TDM 40100: Project 2 — 2023

Motivation: The ability to use SQL to query data in a relational database is an extremely useful skill. What is even more useful is the ability to build a sqlite3 database, design a schema, insert data, create indexes, etc. This series of projects is focused around SQL, sqlite3, with the opportunity to use other skills you’ve built throughout the previous years.

Context: In TDM 20100, you had the opportunity to learn some basics of SQL, and likely worked (at least partially) with sqlite3 — a powerful database engine. In this project (and following projects), we will branch into SQL and sqlite3-specific topics and techniques that you haven’t yet had exposure to in The Data Mine.

Scope: sqlite3, lmod, SQL

Learning Objectives

Create your own sqlite3 database file.
Analyze a large dataset and formulate CREATE TABLE statements designed to store the data.
Insert data into your database.
Run one or more queries to test out the end result.

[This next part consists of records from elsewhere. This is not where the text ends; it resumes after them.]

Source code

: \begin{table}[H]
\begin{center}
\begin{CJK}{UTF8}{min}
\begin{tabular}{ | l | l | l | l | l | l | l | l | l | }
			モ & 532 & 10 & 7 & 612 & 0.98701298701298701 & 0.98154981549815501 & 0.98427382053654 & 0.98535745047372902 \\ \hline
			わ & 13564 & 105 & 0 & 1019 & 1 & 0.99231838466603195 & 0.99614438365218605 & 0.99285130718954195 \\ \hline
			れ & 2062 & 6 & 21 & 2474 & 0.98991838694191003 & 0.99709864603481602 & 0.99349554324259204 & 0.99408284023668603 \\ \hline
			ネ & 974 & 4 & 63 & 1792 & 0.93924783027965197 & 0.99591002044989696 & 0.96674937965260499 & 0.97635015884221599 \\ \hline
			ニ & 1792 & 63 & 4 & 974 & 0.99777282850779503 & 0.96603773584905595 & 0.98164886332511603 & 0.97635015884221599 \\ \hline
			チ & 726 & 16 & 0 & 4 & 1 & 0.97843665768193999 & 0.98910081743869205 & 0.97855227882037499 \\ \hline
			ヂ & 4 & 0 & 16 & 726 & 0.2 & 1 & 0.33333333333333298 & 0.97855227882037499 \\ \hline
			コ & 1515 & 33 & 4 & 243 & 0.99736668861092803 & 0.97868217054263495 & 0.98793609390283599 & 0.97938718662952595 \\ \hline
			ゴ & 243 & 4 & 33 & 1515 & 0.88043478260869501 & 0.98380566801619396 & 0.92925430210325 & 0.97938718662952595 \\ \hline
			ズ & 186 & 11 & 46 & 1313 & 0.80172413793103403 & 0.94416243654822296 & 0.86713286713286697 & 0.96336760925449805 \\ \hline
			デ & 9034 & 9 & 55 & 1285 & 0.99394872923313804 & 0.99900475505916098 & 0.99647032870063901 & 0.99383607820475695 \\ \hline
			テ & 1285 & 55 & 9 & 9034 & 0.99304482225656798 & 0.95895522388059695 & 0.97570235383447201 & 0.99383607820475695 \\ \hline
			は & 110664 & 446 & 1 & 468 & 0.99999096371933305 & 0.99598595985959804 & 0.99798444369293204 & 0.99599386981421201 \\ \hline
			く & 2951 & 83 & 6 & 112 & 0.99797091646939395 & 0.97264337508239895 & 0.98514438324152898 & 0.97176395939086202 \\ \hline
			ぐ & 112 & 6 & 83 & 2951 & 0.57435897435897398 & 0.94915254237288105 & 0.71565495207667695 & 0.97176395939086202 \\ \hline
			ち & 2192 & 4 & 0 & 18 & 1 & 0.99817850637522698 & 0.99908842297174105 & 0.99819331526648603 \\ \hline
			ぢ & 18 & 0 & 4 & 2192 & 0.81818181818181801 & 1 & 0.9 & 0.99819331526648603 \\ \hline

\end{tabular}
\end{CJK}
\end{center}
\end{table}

Make sure to read about, and use the template found here, and the important information about projects submissions here.

Dataset(s)

The following questions will use the following dataset(s):

/anvil/projects/tdm/data/goodreads/datadownloadsAugust2023/goodreads_book_authors.json
/anvil/projects/tdm/data/goodreads/datadownloadsAugust2023/goodreads_book_series.json
/anvil/projects/tdm/data/goodreads/datadownloadsAugust2023/goodreads_books.json
/anvil/projects/tdm/data/goodreads/datadownloadsAugust2023/goodreads_reviews_dedup.json

Questions

Question 1 (1 pt)

Write a function to determine how big our 4 files are, given a size to return in. (i.e. bytes, megabytes, etc.)
Run your function given bytes, kilobytes, megabytes, and gigabytes in turn.
Approximately how many books, reviews, and authors are included in the datasets?
Write code to get the size of one of the images in our dataset in bytes, without downloading the image.

The goodreads dataset contains a variety of files. With that being said there are 4 files which hold the bulk of the data. The rest is mostly derivatives of those 4 files.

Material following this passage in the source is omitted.